I should, perhaps, have known from the title and should have been certain by the cover design but still I plunged ahead. The sad history of this lady and her avowed self disclosure of religious journey should have been moving I suppose, but no.
Bemused, I looked at the other reviews on Amazon of this book. They fall neatly into two groups. The majority ravers and the minority dissenters. I position myself squarely with the later. This is not a good book.
Why? It feels and reads disingenuously. Another reviewer felt that the author was just gathering information for a new book and spun the story around it. I tend to agree.
Our author starts with an Anglican order of sisters in Canada. Here she muses on the inadequacies of the breadth and diversity of Anglican theology and longs for the dogmatic certainties of Rome. Later in her Roman Catholic stays she rails against that very dogmatism and longs for the Anglican latitude. Then to the Isle of White to stay at Worth Abbey (RC...monks) and St Cecilia's Abbey (RC...Sisters). Here she becomes surprised at the fact that RC sisters adhere to RC dogma (painting a very bleak picture of the sisters in particular ).
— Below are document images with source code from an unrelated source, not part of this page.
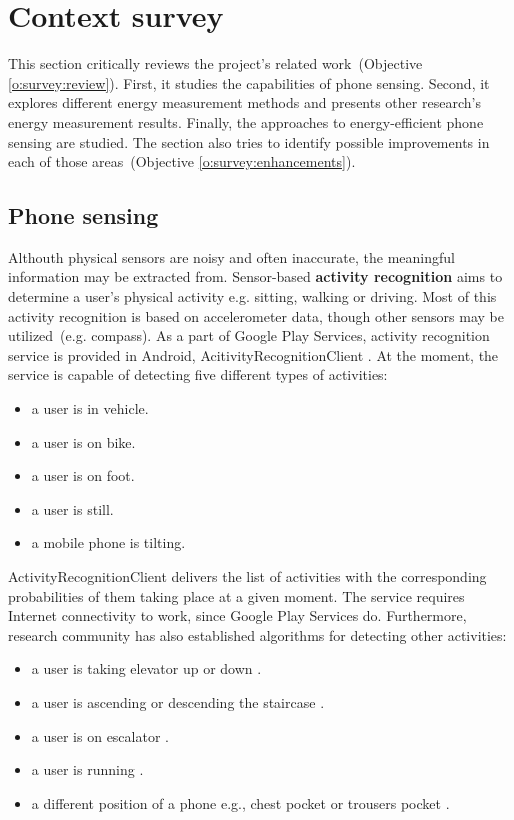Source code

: \section{Context survey}
\label{s:contextsurvey}
\hspace{10pt} This section critically reviews the project's related work\ (Objective \ref{o:survey:review}). First, it studies the capabilities of phone sensing. Second, it explores different energy measurement methods and presents other research's energy measurement results. Finally, the approaches to energy-efficient phone sensing are studied. The section also tries to identify possible improvements in each of those areas\ (Objective \ref{o:survey:enhancements}).

\subsection{Phone sensing}

Althouth physical sensors are noisy and often inaccurate, the meaningful information may be extracted from. \hspace{10pt} Sensor-based \textbf{activity recognition} aims to determine a user's physical activity e.g. sitting, walking or driving. Most of this activity recognition is based on accelerometer data, though other sensors may be utilized\ (e.g. compass). As a part of Google Play Services, activity recognition service is provided in Android, AcitivityRecognitionClient \cite{android:activityrecognition}. At the moment, the service is capable of detecting five different types of activities: 
 \begin{itemize}
  	\item a user is in vehicle.
    \item a user is on bike.
    \item a user is on foot.
    \item a user is still.
    \item a mobile phone is tilting.
  \end{itemize}
  
ActivityRecognitionClient delivers the list of activities with the corresponding probabilities of them taking place at a given moment. The service requires Internet connectivity to work, since Google Play Services do. Furthermore, research community has also established algorithms for detecting other activities:
 \begin{itemize}
  	\item a user is taking elevator up or down \cite{Wang:unsupervised}.
    \item a user is ascending or descending the staircase \cite{Wang:unsupervised}.
    \item a user is on escalator \cite{Wang:unsupervised}.
    \item a user is running \cite{miluzzo:cenceme}.
    \item a different position of a phone e.g., chest pocket or trousers pocket \cite{kawahara:positions}.
  \end{itemize}

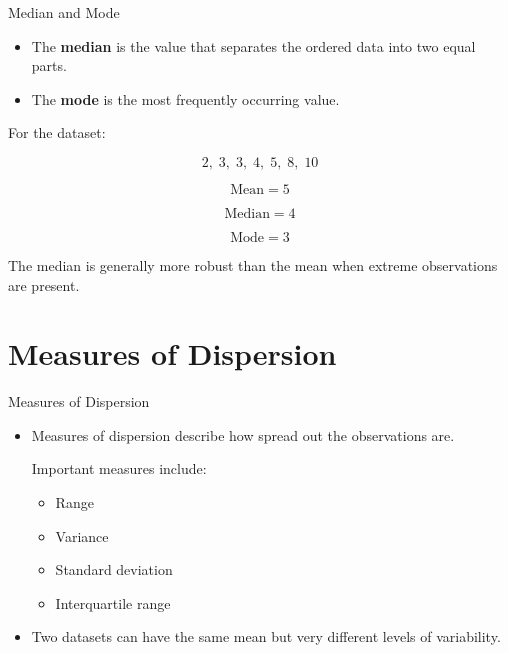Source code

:\documentclass{beamer}
\begin{document}
\begin{frame}{Median and Mode}

\begin{itemize}

  \item The \textbf{median} is the value that separates the ordered data into two equal parts.

  \vskip 0.3cm

  \item The \textbf{mode} is the most frequently occurring value.

\end{itemize}

\vskip 0.5cm

For the dataset:

\[
2,\;3,\;3,\;4,\;5,\;8,\;10
\]

\vskip 0.3cm

\[
\text{Mean} = 5
\]

\[
\text{Median} = 4
\]

\[
\text{Mode} = 3
\]

\vskip 0.4cm

The median is generally more robust than the mean when extreme observations are present.

\end{frame}



\section{Measures of Dispersion}

\begin{frame}{Measures of Dispersion}

\begin{itemize}

  \item Measures of dispersion describe how spread out the observations are.

  \vskip 0.4cm

  Important measures include:

  \begin{itemize}
    \item Range
    \item Variance
    \item Standard deviation
    \item Interquartile range
  \end{itemize}

  \vskip 0.4cm

  \item Two datasets can have the same mean but very different levels of variability.

\end{itemize}

\end{frame}
\end{document}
She is affronted that the good sisters have an age limit of admissions.
For someone with a life long hunch that she might have wanted to enter religious life she seems to have done bugger all research. All the orders she visited have excellent websites with detailed information on all aspects of vocations, including usual age ranges (this book was published in 2013 not 1960). Someone who has had a yearning for religious life would surely have some knowledge about the differences in Anglican and Roman Catholic theology ( particularly as she has parents ,one of each denomination ) but she comes across as an astonished adolescent. This is why it feels disingenuous .
The counterfeit feel and breathless adolescent style was not to my taste and the humour, minimal at best.
If you have read some of the rave reviews that state that this book is quite spiritual, it isn't . If you read that it is an excellent book for those considering entering religious life, it isn't ( contact your national vocations office of the denomination of your choice).
Sorry Jane. I won't be bothering with your other books and sorry if this upsets you but you published it and I paid for it so that gives me a say!